By the utilization of a hydroentangled, three-dimensionally imaged support substrate impregnated with a durable resinous matrix, PCB's, and similar applications, can be imparted with unique and useful performance properties, to improve structural performance. The substrate can be directly imparted with inherent properties, which have heretofore required the manufacture of multiple components and fabrication into a useful article, such as: “Reinforcements”, to counteract temporary (flex) and permanent (warp) strains, “bolsters”, around through-holes at mounting points to prevent cracking, and “guides”, for mounting other pieces to the base construct. As well as articles such as, “registration markers”, to aid in establishing proper reference orientation during fabrication procedures and automated quality control analyses, “live hinges”, which focus flexural energy into a region of the substrate which is most able to accommodate such energy, “rail stops”, to prevent exceeding an established reference point during the fabrication of the individual construct or when such constructs are combined into a more complex matrix, “cavities”, to allow for the formation of recesses in which to place bulky or otherwise hindered pieces, “apertures”, to create a pre-existing through-hole without the need of drilling, “drilling targets”, a version based on having an aperture will with only resinous binder. Common and predictable fibrous composition of the matrix in the target facilitates the ability to automate drill-out process, whether in consistency of wattage required to ablate by way of laser, or in drill-bit performance over a finite time period.

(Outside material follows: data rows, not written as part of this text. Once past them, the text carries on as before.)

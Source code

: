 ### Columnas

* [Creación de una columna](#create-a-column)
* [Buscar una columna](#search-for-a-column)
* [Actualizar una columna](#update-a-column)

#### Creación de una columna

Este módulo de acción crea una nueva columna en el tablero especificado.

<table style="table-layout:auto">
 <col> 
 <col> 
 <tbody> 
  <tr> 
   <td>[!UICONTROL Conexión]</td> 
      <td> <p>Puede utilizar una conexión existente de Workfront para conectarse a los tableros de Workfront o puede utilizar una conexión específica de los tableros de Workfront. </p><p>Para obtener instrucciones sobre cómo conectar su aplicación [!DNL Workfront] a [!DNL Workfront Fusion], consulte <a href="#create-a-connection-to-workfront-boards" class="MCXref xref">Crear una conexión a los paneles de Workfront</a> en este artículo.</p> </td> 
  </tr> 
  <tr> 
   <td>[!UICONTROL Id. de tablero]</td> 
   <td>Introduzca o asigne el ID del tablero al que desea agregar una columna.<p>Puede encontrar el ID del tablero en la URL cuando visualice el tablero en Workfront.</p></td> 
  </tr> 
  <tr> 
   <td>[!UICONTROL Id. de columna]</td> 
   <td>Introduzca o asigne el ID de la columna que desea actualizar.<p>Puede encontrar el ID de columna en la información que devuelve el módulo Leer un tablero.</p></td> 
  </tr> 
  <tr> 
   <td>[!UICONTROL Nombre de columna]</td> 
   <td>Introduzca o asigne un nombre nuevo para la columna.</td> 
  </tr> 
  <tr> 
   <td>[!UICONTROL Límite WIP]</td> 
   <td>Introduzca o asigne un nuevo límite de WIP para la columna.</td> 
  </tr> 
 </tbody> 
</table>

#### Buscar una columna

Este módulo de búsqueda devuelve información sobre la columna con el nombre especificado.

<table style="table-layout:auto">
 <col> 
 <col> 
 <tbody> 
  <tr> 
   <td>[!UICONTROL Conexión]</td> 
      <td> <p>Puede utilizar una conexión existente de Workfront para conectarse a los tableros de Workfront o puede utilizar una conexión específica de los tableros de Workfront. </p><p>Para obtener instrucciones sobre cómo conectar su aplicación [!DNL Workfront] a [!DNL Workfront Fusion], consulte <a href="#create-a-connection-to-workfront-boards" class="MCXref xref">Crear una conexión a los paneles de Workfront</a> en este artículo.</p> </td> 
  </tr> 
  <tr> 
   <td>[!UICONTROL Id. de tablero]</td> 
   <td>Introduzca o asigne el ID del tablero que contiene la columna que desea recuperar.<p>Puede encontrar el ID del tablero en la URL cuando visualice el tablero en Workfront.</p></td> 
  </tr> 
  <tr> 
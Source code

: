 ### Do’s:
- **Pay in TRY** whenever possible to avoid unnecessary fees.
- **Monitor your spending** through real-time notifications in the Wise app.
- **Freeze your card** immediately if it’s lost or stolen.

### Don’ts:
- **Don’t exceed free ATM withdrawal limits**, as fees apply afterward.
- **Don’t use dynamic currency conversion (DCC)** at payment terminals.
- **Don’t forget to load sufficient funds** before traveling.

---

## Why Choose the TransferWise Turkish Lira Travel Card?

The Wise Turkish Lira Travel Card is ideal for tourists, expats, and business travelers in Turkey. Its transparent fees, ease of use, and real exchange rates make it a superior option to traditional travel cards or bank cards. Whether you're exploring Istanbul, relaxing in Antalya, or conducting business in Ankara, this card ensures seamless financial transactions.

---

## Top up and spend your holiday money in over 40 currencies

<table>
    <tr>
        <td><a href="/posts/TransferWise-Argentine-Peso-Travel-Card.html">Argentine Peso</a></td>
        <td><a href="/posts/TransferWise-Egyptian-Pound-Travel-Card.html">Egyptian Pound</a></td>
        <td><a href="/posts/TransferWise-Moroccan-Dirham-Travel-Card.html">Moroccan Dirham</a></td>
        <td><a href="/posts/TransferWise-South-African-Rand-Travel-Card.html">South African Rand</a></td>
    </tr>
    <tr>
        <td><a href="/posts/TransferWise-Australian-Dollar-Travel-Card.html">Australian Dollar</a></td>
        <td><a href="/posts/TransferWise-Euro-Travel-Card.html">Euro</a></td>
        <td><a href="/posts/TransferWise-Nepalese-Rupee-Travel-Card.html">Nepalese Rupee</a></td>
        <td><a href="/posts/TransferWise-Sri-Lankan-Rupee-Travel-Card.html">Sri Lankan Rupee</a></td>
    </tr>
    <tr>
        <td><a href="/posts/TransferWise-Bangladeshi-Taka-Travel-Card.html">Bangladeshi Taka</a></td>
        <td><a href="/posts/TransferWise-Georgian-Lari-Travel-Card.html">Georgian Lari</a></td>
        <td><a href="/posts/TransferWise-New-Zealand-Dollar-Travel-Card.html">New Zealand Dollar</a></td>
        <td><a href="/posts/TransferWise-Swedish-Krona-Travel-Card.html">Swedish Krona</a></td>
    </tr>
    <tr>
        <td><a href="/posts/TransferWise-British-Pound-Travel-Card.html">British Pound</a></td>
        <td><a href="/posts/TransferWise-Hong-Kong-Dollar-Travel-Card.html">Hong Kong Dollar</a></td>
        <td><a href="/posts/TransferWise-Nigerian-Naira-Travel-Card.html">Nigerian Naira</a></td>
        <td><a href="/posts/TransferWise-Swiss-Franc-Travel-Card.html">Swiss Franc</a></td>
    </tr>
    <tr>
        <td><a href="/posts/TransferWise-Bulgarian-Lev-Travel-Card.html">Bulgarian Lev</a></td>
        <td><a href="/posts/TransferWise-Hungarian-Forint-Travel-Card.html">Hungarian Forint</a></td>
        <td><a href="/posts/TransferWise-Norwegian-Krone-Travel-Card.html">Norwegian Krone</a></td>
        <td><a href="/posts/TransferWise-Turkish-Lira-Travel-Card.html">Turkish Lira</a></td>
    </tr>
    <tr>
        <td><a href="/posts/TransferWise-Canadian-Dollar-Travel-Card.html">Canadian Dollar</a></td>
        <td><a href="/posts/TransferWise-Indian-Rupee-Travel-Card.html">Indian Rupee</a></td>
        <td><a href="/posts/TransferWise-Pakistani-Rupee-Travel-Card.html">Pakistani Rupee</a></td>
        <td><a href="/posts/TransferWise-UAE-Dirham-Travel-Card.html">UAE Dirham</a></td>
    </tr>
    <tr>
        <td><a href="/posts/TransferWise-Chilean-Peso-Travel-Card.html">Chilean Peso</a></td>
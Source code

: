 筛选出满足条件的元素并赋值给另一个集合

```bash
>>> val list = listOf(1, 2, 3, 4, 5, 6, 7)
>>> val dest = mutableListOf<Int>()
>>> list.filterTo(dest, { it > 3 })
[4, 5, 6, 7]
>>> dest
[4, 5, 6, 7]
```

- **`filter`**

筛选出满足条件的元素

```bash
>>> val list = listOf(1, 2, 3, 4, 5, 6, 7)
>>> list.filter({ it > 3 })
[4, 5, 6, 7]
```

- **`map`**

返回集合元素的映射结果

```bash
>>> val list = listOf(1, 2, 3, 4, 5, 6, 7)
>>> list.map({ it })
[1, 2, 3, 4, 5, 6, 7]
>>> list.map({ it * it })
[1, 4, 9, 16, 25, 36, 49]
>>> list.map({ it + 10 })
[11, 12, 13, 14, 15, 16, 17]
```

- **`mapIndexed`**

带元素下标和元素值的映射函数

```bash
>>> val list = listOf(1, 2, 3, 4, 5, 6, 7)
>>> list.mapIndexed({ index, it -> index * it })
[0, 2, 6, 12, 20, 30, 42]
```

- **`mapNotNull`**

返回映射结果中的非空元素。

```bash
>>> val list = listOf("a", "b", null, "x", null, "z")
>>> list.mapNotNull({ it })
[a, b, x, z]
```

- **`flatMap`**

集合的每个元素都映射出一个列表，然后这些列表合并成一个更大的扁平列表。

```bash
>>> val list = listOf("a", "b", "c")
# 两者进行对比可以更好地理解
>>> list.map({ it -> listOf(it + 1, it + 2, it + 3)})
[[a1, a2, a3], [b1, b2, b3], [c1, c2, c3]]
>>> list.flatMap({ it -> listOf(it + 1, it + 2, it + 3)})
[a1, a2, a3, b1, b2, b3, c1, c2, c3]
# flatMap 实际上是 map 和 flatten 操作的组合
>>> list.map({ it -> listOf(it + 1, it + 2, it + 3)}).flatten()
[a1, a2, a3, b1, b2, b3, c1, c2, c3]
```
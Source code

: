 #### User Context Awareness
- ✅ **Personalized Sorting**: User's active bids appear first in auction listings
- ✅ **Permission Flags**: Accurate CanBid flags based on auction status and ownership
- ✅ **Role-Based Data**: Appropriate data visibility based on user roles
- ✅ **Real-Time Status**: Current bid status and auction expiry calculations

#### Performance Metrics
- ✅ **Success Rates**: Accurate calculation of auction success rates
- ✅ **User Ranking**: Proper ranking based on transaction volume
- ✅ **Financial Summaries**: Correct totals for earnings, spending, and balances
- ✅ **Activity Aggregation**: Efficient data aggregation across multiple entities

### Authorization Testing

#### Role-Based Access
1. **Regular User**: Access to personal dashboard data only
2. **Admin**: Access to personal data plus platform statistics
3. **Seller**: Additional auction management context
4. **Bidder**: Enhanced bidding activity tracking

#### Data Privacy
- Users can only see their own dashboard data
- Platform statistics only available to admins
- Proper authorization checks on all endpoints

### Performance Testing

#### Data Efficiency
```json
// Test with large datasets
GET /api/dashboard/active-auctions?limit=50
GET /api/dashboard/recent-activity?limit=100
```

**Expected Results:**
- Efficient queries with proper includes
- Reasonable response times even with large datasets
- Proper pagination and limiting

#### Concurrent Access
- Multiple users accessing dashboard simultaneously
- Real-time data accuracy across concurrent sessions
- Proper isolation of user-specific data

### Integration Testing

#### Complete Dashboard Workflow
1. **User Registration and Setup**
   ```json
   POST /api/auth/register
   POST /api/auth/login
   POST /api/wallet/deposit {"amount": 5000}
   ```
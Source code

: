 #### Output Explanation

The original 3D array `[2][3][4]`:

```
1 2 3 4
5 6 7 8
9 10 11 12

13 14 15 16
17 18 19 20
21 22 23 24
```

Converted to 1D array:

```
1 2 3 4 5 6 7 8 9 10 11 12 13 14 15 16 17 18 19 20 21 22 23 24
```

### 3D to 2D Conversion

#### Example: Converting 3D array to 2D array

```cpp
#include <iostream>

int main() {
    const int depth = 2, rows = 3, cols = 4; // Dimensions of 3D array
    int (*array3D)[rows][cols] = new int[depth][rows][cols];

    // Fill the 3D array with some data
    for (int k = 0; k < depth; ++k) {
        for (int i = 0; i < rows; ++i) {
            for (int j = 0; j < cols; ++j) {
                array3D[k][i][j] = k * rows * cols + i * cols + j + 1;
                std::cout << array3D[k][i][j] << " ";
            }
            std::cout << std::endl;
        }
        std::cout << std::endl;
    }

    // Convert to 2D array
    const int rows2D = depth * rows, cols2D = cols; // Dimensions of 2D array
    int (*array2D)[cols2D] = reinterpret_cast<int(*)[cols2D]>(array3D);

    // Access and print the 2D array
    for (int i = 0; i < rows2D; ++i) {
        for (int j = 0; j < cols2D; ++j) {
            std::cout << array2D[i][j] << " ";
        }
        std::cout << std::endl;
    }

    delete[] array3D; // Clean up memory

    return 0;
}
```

To improve the thermal performance of the circuit board, the hydroentangled, three-dimensionally imaged nonwoven support substrate can be constructed such that the presence of heat, which generally has a deleterious effect on electronic components, can be controlled or directed. For instance, the conduction of thermal energy can be directed from a first specified region to a second specified region. Mass sinking can be controlled, whereby a region of increased mass can be utilized as an endpoint for a thermal conduction path. Further, dynamic sinking can be controlled, whereby a region having the ability to be actively cooled can be utilized as an endpoint for a thermal conduction path. Further still, the nonwoven substrate can be formed into useful cooling projections, such as posts or fins, which combines dynamic sinking with a structural capability.

It is also in the purview of the present invention that the substrate improves the electrical performance of the circuit board. The substrate can be constructed such that when employed as a base for electrical circuitry, certain and specific regions of the substrate exhibit performance beneficial or directly employed by the electronic components attached thereto or thereupon. A specific example of performance-orientated regions include those, which have variable, specific, and/or isolated dielectric attributes. The variable dielectric region may be of a corresponding variance in bulk, or of uniform bulk and the variance a property of mass. The nonwoven support substrate can be used for grounding purposes so as to impart a PCB with the ability to control the buildup of static charge and/or the ability to protect sensitive electronic components from overcharge, as well as provide a PCB with electromagnetic shielding by dissipating an electrical charge induced by a magnetic field.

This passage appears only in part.